Task statement → In the material below, find every line containing "pull" and copy that line.

+---+

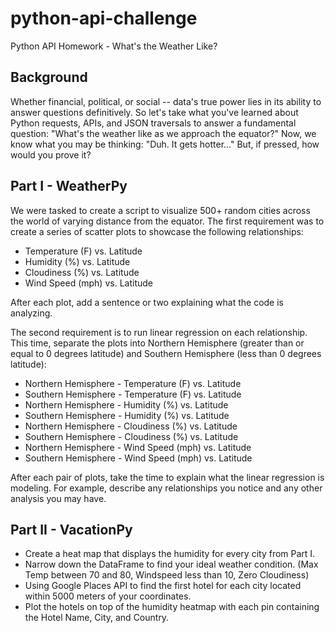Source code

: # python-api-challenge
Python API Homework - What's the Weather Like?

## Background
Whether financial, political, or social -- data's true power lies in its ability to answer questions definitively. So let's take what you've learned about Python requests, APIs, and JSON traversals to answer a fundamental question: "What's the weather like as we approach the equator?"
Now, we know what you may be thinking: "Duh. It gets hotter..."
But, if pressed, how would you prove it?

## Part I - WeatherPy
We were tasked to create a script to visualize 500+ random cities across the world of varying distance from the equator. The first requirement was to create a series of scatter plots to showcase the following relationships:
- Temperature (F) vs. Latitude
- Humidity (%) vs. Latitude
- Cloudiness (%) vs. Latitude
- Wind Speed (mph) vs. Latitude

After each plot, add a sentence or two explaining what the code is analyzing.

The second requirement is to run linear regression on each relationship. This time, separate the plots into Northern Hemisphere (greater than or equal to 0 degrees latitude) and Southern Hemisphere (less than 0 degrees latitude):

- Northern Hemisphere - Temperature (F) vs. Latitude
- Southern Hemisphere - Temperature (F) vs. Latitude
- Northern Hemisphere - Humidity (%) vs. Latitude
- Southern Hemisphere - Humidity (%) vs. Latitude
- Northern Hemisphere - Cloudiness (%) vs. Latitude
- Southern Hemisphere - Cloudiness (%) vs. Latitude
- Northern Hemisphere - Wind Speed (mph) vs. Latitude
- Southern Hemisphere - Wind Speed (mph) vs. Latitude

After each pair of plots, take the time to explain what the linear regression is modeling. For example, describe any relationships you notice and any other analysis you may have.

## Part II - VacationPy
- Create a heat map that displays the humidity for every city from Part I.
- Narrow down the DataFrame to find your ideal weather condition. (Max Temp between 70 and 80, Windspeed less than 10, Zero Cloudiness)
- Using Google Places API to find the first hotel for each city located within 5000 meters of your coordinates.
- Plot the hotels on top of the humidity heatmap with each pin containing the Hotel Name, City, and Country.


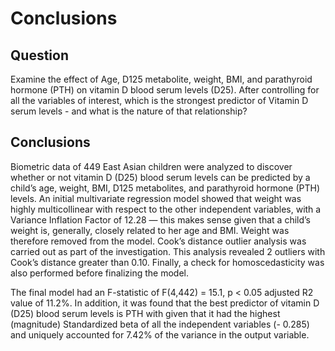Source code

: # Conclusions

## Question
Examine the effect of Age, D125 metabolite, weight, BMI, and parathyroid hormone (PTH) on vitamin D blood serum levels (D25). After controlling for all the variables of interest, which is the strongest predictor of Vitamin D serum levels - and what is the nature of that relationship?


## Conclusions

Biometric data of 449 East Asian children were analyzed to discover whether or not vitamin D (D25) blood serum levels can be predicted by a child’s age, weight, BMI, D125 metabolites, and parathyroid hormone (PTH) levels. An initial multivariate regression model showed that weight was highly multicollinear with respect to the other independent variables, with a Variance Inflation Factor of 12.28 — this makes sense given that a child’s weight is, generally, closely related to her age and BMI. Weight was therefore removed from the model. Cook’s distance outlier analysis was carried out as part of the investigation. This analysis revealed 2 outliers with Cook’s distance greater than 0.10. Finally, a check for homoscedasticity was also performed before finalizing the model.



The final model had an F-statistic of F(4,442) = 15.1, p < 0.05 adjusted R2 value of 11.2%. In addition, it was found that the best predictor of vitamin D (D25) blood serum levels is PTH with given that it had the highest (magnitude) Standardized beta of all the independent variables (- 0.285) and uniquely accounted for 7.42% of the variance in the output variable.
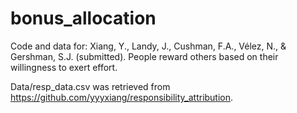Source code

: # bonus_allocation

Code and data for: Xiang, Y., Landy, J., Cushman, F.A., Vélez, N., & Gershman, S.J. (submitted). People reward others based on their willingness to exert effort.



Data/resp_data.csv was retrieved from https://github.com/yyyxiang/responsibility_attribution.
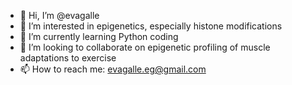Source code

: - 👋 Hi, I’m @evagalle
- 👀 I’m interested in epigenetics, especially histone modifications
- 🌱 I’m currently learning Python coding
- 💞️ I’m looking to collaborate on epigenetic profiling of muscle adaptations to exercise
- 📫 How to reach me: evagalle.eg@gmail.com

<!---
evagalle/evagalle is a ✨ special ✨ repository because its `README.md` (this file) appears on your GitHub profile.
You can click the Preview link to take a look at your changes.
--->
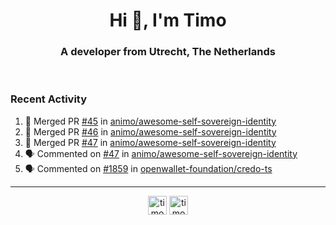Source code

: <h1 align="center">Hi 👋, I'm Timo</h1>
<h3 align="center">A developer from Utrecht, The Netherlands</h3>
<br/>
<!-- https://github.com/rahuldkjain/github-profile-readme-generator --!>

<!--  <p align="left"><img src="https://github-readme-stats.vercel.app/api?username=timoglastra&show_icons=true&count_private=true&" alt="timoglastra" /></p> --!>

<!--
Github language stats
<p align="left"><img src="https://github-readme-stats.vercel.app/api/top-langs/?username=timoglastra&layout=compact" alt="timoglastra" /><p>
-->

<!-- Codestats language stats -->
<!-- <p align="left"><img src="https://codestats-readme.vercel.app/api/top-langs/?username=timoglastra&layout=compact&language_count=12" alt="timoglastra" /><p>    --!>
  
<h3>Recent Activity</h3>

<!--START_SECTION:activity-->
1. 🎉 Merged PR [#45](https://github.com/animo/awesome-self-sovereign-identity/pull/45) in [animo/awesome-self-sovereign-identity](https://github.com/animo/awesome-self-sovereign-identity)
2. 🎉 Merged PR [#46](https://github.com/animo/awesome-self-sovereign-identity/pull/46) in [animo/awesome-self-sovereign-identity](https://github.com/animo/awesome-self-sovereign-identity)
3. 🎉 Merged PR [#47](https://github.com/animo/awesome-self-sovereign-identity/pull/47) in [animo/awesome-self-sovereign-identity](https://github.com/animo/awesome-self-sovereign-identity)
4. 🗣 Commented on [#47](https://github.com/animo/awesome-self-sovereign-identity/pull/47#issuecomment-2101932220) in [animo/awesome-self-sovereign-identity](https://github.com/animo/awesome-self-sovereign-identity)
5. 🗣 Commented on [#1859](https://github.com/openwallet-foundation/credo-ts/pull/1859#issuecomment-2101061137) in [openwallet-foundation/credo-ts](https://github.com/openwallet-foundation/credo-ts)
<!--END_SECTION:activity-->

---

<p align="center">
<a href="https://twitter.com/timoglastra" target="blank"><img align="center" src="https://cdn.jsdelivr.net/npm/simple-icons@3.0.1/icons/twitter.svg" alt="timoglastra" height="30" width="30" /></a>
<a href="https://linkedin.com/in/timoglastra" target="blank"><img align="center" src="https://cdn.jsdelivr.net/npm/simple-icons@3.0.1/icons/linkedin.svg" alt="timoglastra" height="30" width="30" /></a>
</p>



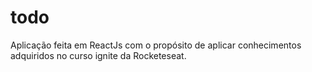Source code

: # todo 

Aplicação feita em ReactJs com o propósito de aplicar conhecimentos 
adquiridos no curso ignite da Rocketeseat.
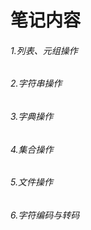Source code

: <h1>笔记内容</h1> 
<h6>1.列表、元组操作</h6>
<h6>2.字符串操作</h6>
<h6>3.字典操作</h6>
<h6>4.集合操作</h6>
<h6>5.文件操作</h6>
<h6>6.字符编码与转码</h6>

+---+

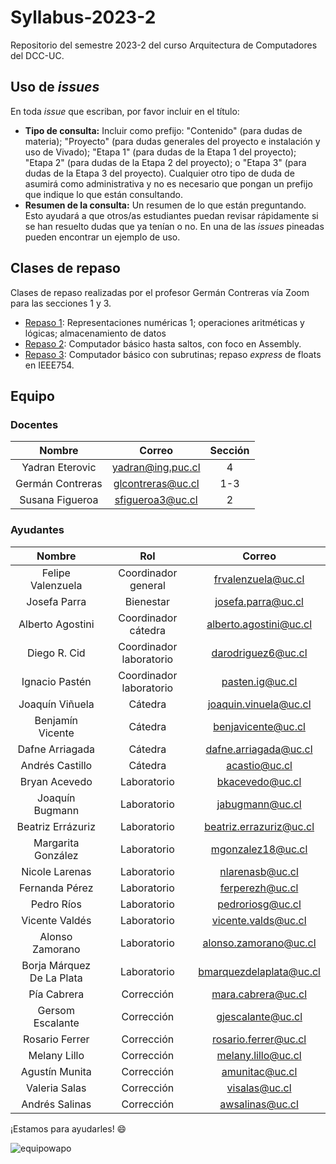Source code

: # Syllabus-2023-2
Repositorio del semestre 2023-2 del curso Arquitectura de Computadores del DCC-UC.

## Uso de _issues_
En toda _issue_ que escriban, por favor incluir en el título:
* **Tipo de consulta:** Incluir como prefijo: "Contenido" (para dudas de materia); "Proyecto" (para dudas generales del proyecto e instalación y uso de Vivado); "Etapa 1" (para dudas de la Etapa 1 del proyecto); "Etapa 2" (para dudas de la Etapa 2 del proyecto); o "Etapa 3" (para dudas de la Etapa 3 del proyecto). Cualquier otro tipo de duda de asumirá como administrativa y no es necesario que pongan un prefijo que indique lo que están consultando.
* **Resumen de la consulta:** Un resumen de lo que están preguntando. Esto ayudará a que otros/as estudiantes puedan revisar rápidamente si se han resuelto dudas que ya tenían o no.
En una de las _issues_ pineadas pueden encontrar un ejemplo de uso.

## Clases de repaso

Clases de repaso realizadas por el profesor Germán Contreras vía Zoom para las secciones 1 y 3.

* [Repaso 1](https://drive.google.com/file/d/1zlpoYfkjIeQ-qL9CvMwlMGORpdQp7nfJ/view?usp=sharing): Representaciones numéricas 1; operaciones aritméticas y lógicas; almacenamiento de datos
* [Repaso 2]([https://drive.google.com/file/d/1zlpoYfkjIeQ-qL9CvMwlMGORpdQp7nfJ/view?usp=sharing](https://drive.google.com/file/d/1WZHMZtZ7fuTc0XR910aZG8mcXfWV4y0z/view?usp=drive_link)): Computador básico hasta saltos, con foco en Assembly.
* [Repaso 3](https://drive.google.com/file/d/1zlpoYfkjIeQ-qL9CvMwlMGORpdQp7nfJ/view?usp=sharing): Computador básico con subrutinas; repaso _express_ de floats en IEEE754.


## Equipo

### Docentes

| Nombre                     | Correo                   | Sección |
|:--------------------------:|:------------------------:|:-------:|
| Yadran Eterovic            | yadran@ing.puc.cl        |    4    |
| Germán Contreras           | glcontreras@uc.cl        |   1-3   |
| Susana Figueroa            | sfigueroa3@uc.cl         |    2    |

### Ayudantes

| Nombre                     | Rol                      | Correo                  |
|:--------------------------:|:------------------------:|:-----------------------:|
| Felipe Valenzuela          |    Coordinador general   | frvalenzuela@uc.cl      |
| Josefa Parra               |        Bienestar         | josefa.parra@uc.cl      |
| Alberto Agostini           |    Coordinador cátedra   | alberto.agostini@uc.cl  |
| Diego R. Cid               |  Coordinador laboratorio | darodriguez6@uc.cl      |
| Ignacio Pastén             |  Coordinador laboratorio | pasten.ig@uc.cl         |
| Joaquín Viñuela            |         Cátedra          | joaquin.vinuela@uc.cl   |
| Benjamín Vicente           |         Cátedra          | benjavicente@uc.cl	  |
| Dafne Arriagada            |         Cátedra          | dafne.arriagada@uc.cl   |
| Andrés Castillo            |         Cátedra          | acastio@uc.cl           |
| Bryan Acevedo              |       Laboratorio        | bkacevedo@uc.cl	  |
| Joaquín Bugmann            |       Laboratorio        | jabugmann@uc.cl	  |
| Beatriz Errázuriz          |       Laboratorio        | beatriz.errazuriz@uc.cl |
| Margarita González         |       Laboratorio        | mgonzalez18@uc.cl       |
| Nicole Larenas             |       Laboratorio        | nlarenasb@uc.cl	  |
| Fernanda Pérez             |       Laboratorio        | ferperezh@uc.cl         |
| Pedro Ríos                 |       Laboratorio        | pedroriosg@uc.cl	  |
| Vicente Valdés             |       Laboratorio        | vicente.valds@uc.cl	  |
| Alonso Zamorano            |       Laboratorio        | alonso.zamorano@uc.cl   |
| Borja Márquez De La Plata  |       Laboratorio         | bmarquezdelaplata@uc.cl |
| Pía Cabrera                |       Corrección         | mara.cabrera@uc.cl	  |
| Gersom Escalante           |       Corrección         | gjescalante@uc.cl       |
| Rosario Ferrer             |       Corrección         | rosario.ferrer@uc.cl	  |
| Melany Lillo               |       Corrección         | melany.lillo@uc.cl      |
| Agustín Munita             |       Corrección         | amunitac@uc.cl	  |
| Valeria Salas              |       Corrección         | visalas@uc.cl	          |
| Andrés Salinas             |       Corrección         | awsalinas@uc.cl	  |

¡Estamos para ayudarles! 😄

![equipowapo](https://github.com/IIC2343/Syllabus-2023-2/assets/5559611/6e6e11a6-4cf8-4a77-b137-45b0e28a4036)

+---+

Exercise result →
1. 🎉 Merged PR [#45](https://github.com/animo/awesome-self-sovereign-identity/pull/45) in [animo/awesome-self-sovereign-identity](https://github.com/animo/awesome-self-sovereign-identity)
2. 🎉 Merged PR [#46](https://github.com/animo/awesome-self-sovereign-identity/pull/46) in [animo/awesome-self-sovereign-identity](https://github.com/animo/awesome-self-sovereign-identity)
3. 🎉 Merged PR [#47](https://github.com/animo/awesome-self-sovereign-identity/pull/47) in [animo/awesome-self-sovereign-identity](https://github.com/animo/awesome-self-sovereign-identity)
4. 🗣 Commented on [#47](https://github.com/animo/awesome-self-sovereign-identity/pull/47#issuecomment-2101932220) in [animo/awesome-self-sovereign-identity](https://github.com/animo/awesome-self-sovereign-identity)
5. 🗣 Commented on [#1859](https://github.com/openwallet-foundation/credo-ts/pull/1859#issuecomment-2101061137) in [openwallet-foundation/credo-ts](https://github.com/openwallet-foundation/credo-ts)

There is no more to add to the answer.